Try it –
Setting pictures aside, output exactly the lines from the start of the records to the line with "## Proposed Tasks for the 5th year project", that line included.

Task material –
────────

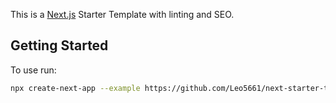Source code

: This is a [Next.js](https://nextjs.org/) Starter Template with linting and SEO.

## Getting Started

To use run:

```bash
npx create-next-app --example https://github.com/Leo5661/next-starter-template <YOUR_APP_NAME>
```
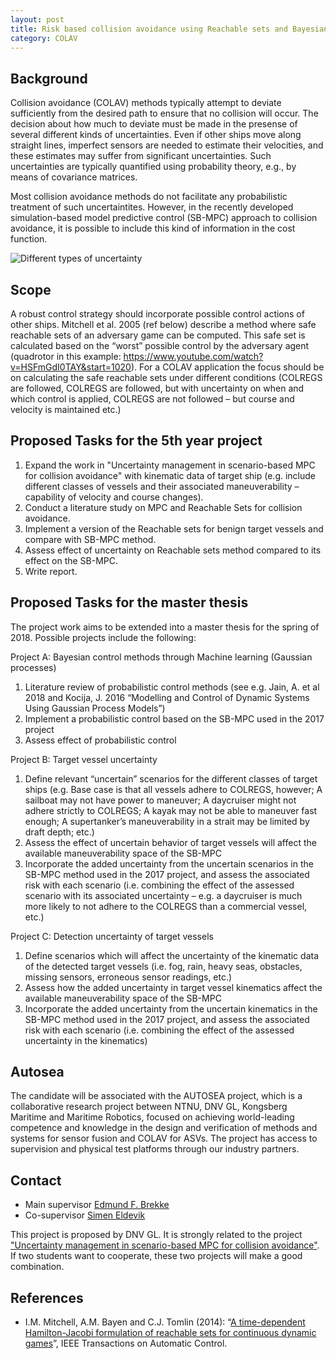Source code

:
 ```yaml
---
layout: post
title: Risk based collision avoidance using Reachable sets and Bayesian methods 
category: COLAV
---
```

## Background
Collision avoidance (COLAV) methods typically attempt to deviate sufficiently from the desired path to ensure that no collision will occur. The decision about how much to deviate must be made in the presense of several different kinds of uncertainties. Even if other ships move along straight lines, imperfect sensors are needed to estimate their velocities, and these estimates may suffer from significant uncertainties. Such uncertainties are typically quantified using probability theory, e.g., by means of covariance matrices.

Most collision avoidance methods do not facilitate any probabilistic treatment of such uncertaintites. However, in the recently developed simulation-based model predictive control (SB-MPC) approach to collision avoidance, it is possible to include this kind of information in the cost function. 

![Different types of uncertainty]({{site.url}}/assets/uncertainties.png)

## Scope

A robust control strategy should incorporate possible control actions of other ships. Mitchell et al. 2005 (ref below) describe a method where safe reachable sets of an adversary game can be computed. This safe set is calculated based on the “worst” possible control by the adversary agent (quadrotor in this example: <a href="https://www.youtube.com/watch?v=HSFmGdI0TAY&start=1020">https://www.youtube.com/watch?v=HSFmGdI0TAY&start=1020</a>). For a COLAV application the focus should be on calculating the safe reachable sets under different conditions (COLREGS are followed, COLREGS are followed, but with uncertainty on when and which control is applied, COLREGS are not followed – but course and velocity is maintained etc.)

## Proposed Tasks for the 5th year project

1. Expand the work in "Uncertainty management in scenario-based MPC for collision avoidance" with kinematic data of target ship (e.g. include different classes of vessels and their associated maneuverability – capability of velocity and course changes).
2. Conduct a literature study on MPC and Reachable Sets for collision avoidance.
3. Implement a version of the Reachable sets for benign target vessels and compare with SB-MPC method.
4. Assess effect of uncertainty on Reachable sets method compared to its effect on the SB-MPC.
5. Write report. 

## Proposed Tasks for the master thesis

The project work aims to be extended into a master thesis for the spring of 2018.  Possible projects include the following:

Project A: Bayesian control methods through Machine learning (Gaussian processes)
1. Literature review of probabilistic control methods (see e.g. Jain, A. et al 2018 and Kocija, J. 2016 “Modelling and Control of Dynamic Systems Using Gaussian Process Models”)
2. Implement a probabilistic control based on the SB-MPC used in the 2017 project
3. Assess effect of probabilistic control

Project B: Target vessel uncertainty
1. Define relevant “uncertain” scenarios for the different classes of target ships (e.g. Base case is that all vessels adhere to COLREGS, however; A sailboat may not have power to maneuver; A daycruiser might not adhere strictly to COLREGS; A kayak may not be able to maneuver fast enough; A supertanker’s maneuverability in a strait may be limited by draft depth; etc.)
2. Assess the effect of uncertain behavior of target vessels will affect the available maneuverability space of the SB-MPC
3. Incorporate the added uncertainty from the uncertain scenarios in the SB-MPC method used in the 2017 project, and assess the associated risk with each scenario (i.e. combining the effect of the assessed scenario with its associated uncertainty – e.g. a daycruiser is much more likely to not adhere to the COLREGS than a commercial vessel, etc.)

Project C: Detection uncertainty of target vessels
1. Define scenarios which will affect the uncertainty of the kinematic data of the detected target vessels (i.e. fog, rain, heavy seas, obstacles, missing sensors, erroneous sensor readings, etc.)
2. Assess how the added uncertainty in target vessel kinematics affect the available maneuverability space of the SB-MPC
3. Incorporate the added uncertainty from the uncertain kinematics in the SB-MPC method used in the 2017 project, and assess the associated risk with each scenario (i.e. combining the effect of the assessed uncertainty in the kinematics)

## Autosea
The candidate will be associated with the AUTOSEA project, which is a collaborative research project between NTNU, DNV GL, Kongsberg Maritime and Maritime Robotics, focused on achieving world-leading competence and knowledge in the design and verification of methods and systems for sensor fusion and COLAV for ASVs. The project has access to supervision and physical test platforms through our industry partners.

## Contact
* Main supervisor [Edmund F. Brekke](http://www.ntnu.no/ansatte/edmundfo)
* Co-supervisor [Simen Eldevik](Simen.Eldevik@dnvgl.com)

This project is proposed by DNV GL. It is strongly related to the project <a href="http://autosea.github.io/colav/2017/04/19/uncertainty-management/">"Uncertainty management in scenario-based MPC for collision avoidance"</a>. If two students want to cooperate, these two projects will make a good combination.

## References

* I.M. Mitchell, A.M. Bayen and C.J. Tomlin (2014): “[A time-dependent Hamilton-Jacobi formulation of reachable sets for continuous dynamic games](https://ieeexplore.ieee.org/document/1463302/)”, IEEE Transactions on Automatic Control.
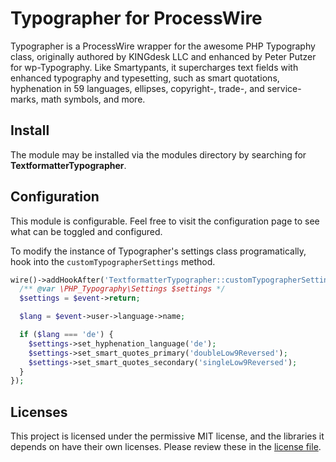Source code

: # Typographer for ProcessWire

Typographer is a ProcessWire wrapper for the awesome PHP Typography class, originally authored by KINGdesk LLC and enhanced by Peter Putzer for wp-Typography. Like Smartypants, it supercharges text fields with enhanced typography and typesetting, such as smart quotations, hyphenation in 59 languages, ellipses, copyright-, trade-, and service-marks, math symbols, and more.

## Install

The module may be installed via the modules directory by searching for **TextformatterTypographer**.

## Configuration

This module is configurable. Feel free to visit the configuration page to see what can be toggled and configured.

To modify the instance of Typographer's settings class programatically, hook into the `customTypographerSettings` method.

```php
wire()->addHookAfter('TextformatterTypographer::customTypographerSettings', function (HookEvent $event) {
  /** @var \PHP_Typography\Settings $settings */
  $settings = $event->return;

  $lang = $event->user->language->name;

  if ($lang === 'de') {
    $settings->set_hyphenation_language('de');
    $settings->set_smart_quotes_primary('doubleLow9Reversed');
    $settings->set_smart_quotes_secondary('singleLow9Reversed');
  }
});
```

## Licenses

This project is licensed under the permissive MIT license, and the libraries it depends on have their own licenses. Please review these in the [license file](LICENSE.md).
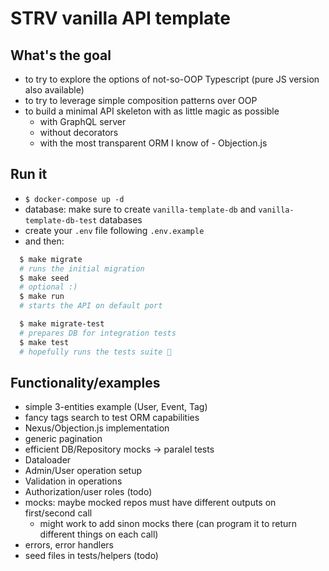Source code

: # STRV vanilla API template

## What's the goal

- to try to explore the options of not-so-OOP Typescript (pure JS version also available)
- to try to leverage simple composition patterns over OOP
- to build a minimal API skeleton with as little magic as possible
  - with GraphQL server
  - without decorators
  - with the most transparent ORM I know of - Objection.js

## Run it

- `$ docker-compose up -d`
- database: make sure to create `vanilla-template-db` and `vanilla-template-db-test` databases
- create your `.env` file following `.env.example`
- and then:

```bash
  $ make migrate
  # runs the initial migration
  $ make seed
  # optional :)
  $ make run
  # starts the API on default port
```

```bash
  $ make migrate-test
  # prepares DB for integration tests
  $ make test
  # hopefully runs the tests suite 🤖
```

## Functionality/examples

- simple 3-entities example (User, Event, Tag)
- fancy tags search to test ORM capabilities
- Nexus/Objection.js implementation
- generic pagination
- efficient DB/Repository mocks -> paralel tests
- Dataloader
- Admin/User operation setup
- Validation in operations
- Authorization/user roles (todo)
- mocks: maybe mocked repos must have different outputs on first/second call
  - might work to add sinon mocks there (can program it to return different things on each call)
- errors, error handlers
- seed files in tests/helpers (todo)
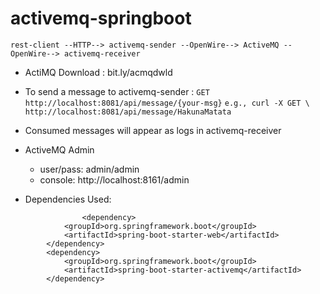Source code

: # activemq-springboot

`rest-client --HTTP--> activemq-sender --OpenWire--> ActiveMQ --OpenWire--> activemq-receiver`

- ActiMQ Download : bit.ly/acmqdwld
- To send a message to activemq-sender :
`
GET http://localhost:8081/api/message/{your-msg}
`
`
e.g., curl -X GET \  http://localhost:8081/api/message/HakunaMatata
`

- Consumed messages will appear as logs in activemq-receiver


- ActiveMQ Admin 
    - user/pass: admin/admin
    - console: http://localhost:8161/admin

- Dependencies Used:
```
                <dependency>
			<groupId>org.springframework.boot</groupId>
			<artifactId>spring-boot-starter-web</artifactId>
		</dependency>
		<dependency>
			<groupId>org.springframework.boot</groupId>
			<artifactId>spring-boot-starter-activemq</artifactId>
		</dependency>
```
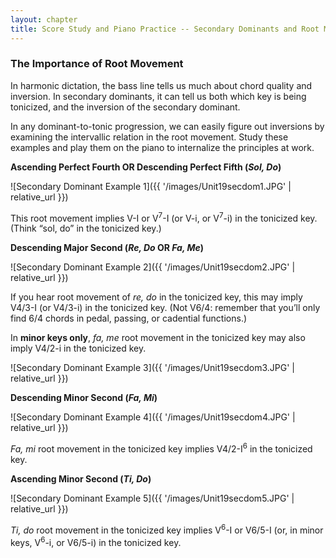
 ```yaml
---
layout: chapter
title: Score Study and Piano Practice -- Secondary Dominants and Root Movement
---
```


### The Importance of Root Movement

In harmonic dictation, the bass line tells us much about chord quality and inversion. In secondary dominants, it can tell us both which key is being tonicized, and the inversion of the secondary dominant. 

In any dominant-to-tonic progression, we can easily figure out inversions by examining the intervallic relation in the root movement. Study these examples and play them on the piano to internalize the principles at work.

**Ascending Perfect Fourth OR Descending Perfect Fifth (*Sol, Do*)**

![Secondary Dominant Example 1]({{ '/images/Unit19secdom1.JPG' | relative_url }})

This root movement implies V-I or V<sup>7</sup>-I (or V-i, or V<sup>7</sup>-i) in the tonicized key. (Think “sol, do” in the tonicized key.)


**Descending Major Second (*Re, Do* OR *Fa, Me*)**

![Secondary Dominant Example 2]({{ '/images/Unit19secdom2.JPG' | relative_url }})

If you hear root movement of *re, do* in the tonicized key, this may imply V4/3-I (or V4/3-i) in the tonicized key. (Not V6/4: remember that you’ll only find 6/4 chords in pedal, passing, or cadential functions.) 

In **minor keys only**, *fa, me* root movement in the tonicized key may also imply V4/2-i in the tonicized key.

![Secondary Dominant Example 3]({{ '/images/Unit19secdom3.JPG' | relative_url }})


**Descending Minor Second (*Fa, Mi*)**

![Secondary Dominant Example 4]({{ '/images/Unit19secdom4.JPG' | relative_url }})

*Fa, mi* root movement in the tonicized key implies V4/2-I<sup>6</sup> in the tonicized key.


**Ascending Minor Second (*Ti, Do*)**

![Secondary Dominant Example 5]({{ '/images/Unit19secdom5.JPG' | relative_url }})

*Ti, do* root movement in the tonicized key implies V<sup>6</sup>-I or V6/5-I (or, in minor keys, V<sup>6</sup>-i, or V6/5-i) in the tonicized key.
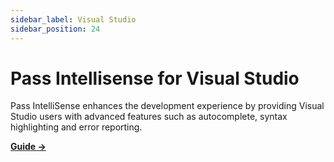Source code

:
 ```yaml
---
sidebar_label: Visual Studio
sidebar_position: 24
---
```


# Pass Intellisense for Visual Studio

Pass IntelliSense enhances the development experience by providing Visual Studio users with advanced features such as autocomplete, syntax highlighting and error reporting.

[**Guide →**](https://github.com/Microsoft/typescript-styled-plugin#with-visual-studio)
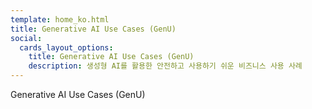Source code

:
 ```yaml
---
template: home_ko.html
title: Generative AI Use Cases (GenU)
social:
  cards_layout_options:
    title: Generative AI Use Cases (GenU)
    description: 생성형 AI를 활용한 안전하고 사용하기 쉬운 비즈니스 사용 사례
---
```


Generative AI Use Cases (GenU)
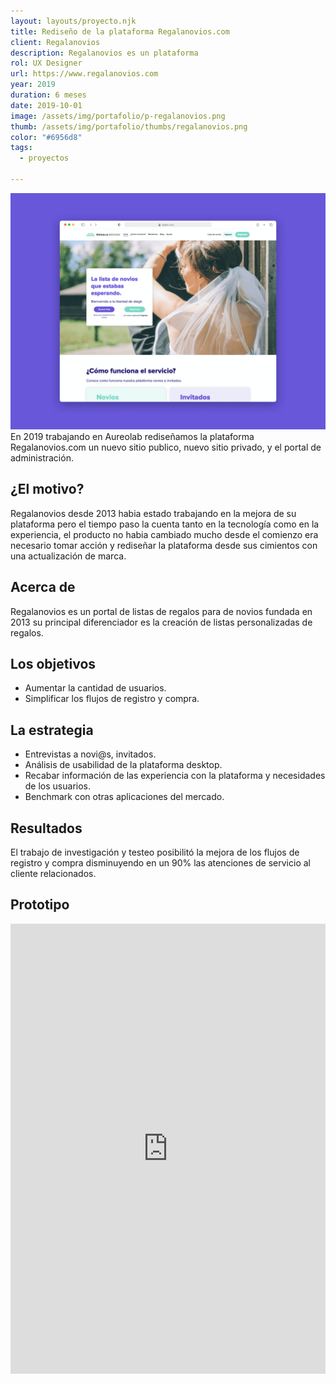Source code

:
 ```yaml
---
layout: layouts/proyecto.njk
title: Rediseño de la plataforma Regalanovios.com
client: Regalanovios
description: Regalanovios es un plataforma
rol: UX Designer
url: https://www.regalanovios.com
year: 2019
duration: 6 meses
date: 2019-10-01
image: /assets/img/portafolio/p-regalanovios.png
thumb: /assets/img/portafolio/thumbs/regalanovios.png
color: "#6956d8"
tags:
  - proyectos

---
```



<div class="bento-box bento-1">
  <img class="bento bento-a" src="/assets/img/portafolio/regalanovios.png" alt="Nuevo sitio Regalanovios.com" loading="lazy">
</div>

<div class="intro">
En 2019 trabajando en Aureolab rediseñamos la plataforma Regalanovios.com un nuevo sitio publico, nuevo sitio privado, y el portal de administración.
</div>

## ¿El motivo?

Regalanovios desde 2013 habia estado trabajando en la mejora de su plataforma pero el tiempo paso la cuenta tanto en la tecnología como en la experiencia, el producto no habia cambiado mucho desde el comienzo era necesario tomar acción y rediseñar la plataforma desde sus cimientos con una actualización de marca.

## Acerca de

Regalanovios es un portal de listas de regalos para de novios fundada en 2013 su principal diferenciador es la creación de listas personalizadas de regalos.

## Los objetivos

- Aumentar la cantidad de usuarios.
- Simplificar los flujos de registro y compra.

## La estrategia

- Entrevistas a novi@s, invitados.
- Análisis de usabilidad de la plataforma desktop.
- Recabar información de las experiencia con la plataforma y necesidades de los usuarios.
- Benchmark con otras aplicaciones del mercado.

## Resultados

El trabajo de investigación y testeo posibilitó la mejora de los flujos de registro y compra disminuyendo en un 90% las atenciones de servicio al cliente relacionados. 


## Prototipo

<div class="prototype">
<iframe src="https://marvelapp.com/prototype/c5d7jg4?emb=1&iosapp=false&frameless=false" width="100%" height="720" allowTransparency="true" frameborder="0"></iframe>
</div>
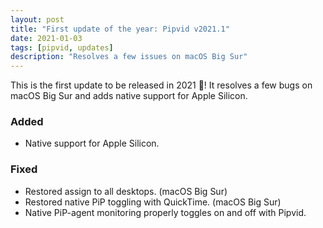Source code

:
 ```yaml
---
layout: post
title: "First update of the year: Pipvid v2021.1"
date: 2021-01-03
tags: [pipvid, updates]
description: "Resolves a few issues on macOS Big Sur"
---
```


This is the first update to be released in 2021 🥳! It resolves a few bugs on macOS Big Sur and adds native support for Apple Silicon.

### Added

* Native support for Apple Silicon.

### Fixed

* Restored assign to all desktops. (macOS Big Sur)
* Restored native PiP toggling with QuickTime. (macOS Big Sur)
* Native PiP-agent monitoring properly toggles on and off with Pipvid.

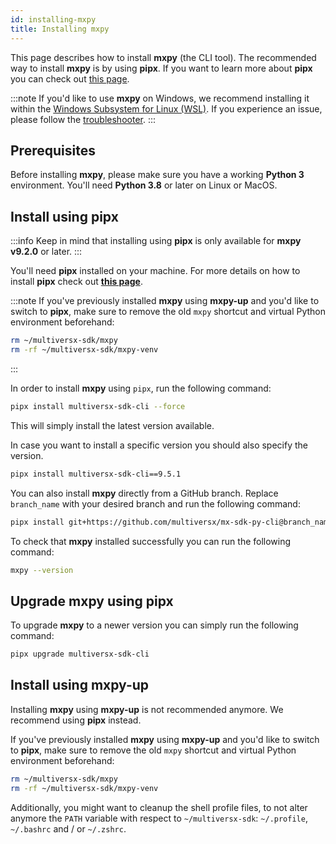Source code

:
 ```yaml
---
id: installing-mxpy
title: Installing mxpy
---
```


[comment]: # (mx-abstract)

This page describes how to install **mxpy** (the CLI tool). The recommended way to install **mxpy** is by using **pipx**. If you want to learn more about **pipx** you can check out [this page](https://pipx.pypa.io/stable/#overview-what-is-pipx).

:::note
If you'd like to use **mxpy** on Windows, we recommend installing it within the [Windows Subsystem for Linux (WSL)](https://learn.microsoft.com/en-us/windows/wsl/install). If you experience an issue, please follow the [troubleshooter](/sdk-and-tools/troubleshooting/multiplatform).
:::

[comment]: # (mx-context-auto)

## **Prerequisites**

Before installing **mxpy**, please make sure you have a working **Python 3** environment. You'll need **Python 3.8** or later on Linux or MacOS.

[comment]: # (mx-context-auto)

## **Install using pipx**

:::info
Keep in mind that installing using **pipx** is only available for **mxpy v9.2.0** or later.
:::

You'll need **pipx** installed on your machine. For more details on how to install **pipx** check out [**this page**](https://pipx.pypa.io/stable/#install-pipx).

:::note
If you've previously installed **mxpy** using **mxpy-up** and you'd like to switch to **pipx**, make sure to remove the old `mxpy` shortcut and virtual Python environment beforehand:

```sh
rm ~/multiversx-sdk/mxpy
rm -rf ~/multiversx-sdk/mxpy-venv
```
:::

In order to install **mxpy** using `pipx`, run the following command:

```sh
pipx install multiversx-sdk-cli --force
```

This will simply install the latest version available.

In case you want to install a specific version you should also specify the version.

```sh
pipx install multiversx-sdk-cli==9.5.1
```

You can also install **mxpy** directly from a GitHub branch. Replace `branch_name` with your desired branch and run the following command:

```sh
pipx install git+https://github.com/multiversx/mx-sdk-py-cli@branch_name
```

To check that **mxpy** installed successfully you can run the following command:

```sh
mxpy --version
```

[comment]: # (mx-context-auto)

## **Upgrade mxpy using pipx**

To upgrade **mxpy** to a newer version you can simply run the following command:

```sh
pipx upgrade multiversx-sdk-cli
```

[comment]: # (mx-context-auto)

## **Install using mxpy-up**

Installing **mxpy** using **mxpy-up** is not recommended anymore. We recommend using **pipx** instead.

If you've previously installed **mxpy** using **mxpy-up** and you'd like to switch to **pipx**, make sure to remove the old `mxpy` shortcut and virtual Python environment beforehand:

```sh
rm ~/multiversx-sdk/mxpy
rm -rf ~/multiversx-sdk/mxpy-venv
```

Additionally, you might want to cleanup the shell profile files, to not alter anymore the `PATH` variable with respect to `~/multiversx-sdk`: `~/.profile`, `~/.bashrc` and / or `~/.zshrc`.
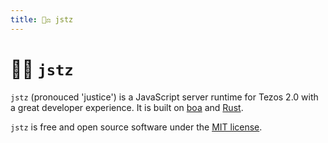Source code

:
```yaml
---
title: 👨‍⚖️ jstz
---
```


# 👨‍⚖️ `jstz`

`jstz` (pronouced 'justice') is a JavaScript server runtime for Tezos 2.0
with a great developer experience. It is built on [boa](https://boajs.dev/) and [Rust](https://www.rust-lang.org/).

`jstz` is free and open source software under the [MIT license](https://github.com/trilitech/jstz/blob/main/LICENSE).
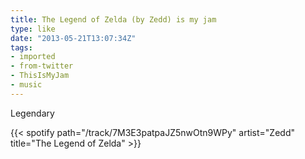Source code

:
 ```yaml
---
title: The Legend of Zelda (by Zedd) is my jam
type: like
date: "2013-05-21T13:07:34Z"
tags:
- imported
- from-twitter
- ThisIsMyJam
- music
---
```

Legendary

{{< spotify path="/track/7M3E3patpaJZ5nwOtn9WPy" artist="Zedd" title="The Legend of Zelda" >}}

────────

Answer to the exercise –
Source code

: This is a [Next.js](https://nextjs.org/) Starter Template with linting and SEO.

## Getting Started

To use run:

```bash
npx create-next-app --example https://github.com/Leo5661/next-starter-template <YOUR_APP_NAME>
```
Source code

:
 ```yaml
---
layout: post
title: Risk based collision avoidance using Reachable sets and Bayesian methods 
category: COLAV
---
```

## Background
Collision avoidance (COLAV) methods typically attempt to deviate sufficiently from the desired path to ensure that no collision will occur. The decision about how much to deviate must be made in the presense of several different kinds of uncertainties. Even if other ships move along straight lines, imperfect sensors are needed to estimate their velocities, and these estimates may suffer from significant uncertainties. Such uncertainties are typically quantified using probability theory, e.g., by means of covariance matrices.

Most collision avoidance methods do not facilitate any probabilistic treatment of such uncertaintites. However, in the recently developed simulation-based model predictive control (SB-MPC) approach to collision avoidance, it is possible to include this kind of information in the cost function. 

![Different types of uncertainty]({{site.url}}/assets/uncertainties.png)

## Scope

A robust control strategy should incorporate possible control actions of other ships. Mitchell et al. 2005 (ref below) describe a method where safe reachable sets of an adversary game can be computed. This safe set is calculated based on the “worst” possible control by the adversary agent (quadrotor in this example: <a href="https://www.youtube.com/watch?v=HSFmGdI0TAY&start=1020">https://www.youtube.com/watch?v=HSFmGdI0TAY&start=1020</a>). For a COLAV application the focus should be on calculating the safe reachable sets under different conditions (COLREGS are followed, COLREGS are followed, but with uncertainty on when and which control is applied, COLREGS are not followed – but course and velocity is maintained etc.)

## Proposed Tasks for the 5th year project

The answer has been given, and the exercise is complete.